The answer should contain every record below, output exactly.

====================

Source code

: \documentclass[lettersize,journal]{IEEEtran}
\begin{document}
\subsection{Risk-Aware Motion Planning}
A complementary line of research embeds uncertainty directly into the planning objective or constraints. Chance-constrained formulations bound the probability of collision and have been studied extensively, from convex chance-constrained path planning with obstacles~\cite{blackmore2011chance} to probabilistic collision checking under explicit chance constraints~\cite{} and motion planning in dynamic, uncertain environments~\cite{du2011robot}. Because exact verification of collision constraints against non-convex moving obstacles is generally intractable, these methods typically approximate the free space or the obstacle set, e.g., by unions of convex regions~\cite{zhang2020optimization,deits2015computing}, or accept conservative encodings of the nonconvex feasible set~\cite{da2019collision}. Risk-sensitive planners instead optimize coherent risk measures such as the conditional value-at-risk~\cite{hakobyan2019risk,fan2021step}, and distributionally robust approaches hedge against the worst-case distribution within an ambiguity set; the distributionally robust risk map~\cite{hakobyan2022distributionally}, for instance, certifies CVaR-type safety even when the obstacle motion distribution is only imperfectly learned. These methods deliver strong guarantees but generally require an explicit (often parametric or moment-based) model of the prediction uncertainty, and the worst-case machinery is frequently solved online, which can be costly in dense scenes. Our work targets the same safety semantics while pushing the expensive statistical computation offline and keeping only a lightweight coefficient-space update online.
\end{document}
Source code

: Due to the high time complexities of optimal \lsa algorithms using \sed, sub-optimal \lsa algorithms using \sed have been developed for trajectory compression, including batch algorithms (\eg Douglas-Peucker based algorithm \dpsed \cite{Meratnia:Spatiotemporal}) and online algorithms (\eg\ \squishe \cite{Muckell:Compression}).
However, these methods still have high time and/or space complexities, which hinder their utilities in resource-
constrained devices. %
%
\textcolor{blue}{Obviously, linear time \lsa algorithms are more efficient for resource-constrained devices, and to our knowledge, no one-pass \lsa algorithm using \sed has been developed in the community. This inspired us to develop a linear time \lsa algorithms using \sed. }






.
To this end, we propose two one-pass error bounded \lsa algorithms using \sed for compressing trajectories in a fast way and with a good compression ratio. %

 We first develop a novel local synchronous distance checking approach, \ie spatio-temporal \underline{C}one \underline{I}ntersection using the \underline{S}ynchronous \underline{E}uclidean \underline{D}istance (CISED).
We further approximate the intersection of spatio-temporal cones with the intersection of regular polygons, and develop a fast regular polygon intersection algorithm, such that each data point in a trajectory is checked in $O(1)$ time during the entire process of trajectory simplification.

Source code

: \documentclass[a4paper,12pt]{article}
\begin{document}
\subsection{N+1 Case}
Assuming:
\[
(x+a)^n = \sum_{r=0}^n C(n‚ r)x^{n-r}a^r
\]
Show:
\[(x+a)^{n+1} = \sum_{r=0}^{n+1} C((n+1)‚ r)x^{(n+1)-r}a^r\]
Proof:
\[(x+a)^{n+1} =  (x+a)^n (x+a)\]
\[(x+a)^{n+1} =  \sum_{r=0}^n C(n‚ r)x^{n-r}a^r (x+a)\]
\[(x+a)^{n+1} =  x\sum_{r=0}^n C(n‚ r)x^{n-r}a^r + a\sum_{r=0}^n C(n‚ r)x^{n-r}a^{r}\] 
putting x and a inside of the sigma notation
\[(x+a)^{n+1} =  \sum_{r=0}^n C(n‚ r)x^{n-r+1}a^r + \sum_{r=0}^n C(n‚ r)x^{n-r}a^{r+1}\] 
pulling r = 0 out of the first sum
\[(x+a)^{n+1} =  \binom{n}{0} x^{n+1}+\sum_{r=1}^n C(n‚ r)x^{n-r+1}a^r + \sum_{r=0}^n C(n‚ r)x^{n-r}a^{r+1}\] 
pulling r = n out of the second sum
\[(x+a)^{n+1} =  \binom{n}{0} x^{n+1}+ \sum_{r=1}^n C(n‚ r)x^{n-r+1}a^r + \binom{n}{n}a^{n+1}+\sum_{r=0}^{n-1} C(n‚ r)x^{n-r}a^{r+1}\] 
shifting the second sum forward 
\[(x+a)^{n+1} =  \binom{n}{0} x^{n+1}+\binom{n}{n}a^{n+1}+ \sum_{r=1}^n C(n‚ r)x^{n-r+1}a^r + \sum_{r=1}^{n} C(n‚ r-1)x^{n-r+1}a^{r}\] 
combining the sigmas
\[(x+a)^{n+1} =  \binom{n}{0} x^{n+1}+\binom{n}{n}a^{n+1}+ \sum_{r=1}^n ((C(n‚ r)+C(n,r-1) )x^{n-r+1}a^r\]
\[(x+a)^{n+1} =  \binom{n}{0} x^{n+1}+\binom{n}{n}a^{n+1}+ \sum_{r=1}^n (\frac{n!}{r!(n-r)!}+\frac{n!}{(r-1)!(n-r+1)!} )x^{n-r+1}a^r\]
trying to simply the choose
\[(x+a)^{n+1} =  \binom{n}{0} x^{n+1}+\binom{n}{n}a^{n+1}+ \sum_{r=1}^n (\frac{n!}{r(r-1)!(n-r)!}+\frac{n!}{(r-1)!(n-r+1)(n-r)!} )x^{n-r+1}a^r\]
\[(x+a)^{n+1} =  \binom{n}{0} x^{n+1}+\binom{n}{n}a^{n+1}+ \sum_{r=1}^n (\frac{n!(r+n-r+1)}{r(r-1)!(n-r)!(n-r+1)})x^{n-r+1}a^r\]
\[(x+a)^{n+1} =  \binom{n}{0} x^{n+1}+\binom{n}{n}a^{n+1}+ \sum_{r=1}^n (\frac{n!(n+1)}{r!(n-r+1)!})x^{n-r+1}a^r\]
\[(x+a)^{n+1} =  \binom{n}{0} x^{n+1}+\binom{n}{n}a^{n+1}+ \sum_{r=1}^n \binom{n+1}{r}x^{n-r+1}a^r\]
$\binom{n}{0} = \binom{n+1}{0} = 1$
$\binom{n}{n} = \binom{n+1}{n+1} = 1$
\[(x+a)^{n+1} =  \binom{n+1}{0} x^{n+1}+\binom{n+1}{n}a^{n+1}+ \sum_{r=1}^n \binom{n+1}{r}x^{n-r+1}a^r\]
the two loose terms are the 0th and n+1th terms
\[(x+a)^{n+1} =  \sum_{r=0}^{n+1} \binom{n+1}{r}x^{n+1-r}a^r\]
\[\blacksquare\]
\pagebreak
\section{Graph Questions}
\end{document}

====================

_ANSWER FOR THIS EXERCISE_.
Source code

: \documentclass[lettersize,journal]{IEEEtran}
\begin{document}
\subsection{Risk-Aware Motion Planning}
A complementary line of research embeds uncertainty directly into the planning objective or constraints. Chance-constrained formulations bound the probability of collision and have been studied extensively, from convex chance-constrained path planning with obstacles~\cite{blackmore2011chance} to probabilistic collision checking under explicit chance constraints~\cite{} and motion planning in dynamic, uncertain environments~\cite{du2011robot}. Because exact verification of collision constraints against non-convex moving obstacles is generally intractable, these methods typically approximate the free space or the obstacle set, e.g., by unions of convex regions~\cite{zhang2020optimization,deits2015computing}, or accept conservative encodings of the nonconvex feasible set~\cite{da2019collision}. Risk-sensitive planners instead optimize coherent risk measures such as the conditional value-at-risk~\cite{hakobyan2019risk,fan2021step}, and distributionally robust approaches hedge against the worst-case distribution within an ambiguity set; the distributionally robust risk map~\cite{hakobyan2022distributionally}, for instance, certifies CVaR-type safety even when the obstacle motion distribution is only imperfectly learned. These methods deliver strong guarantees but generally require an explicit (often parametric or moment-based) model of the prediction uncertainty, and the worst-case machinery is frequently solved online, which can be costly in dense scenes. Our work targets the same safety semantics while pushing the expensive statistical computation offline and keeping only a lightweight coefficient-space update online.
\end{document}
Source code

: Due to the high time complexities of optimal \lsa algorithms using \sed, sub-optimal \lsa algorithms using \sed have been developed for trajectory compression, including batch algorithms (\eg Douglas-Peucker based algorithm \dpsed \cite{Meratnia:Spatiotemporal}) and online algorithms (\eg\ \squishe \cite{Muckell:Compression}).
However, these methods still have high time and/or space complexities, which hinder their utilities in resource-
constrained devices. %
%
\textcolor{blue}{Obviously, linear time \lsa algorithms are more efficient for resource-constrained devices, and to our knowledge, no one-pass \lsa algorithm using \sed has been developed in the community. This inspired us to develop a linear time \lsa algorithms using \sed. }






.
To this end, we propose two one-pass error bounded \lsa algorithms using \sed for compressing trajectories in a fast way and with a good compression ratio. %

 We first develop a novel local synchronous distance checking approach, \ie spatio-temporal \underline{C}one \underline{I}ntersection using the \underline{S}ynchronous \underline{E}uclidean \underline{D}istance (CISED).
We further approximate the intersection of spatio-temporal cones with the intersection of regular polygons, and develop a fast regular polygon intersection algorithm, such that each data point in a trajectory is checked in $O(1)$ time during the entire process of trajectory simplification.

Source code

: \documentclass[a4paper,12pt]{article}
\begin{document}
\subsection{N+1 Case}
Assuming:
\[
(x+a)^n = \sum_{r=0}^n C(n‚ r)x^{n-r}a^r
\]
Show:
\[(x+a)^{n+1} = \sum_{r=0}^{n+1} C((n+1)‚ r)x^{(n+1)-r}a^r\]
Proof:
\[(x+a)^{n+1} =  (x+a)^n (x+a)\]
\[(x+a)^{n+1} =  \sum_{r=0}^n C(n‚ r)x^{n-r}a^r (x+a)\]
\[(x+a)^{n+1} =  x\sum_{r=0}^n C(n‚ r)x^{n-r}a^r + a\sum_{r=0}^n C(n‚ r)x^{n-r}a^{r}\] 
putting x and a inside of the sigma notation
\[(x+a)^{n+1} =  \sum_{r=0}^n C(n‚ r)x^{n-r+1}a^r + \sum_{r=0}^n C(n‚ r)x^{n-r}a^{r+1}\] 
pulling r = 0 out of the first sum
\[(x+a)^{n+1} =  \binom{n}{0} x^{n+1}+\sum_{r=1}^n C(n‚ r)x^{n-r+1}a^r + \sum_{r=0}^n C(n‚ r)x^{n-r}a^{r+1}\] 
pulling r = n out of the second sum
\[(x+a)^{n+1} =  \binom{n}{0} x^{n+1}+ \sum_{r=1}^n C(n‚ r)x^{n-r+1}a^r + \binom{n}{n}a^{n+1}+\sum_{r=0}^{n-1} C(n‚ r)x^{n-r}a^{r+1}\] 
shifting the second sum forward 
\[(x+a)^{n+1} =  \binom{n}{0} x^{n+1}+\binom{n}{n}a^{n+1}+ \sum_{r=1}^n C(n‚ r)x^{n-r+1}a^r + \sum_{r=1}^{n} C(n‚ r-1)x^{n-r+1}a^{r}\] 
combining the sigmas
\[(x+a)^{n+1} =  \binom{n}{0} x^{n+1}+\binom{n}{n}a^{n+1}+ \sum_{r=1}^n ((C(n‚ r)+C(n,r-1) )x^{n-r+1}a^r\]
\[(x+a)^{n+1} =  \binom{n}{0} x^{n+1}+\binom{n}{n}a^{n+1}+ \sum_{r=1}^n (\frac{n!}{r!(n-r)!}+\frac{n!}{(r-1)!(n-r+1)!} )x^{n-r+1}a^r\]
trying to simply the choose
\[(x+a)^{n+1} =  \binom{n}{0} x^{n+1}+\binom{n}{n}a^{n+1}+ \sum_{r=1}^n (\frac{n!}{r(r-1)!(n-r)!}+\frac{n!}{(r-1)!(n-r+1)(n-r)!} )x^{n-r+1}a^r\]
\[(x+a)^{n+1} =  \binom{n}{0} x^{n+1}+\binom{n}{n}a^{n+1}+ \sum_{r=1}^n (\frac{n!(r+n-r+1)}{r(r-1)!(n-r)!(n-r+1)})x^{n-r+1}a^r\]
\[(x+a)^{n+1} =  \binom{n}{0} x^{n+1}+\binom{n}{n}a^{n+1}+ \sum_{r=1}^n (\frac{n!(n+1)}{r!(n-r+1)!})x^{n-r+1}a^r\]
\[(x+a)^{n+1} =  \binom{n}{0} x^{n+1}+\binom{n}{n}a^{n+1}+ \sum_{r=1}^n \binom{n+1}{r}x^{n-r+1}a^r\]
$\binom{n}{0} = \binom{n+1}{0} = 1$
$\binom{n}{n} = \binom{n+1}{n+1} = 1$
\[(x+a)^{n+1} =  \binom{n+1}{0} x^{n+1}+\binom{n+1}{n}a^{n+1}+ \sum_{r=1}^n \binom{n+1}{r}x^{n-r+1}a^r\]
the two loose terms are the 0th and n+1th terms
\[(x+a)^{n+1} =  \sum_{r=0}^{n+1} \binom{n+1}{r}x^{n+1-r}a^r\]
\[\blacksquare\]
\pagebreak
\section{Graph Questions}
\end{document}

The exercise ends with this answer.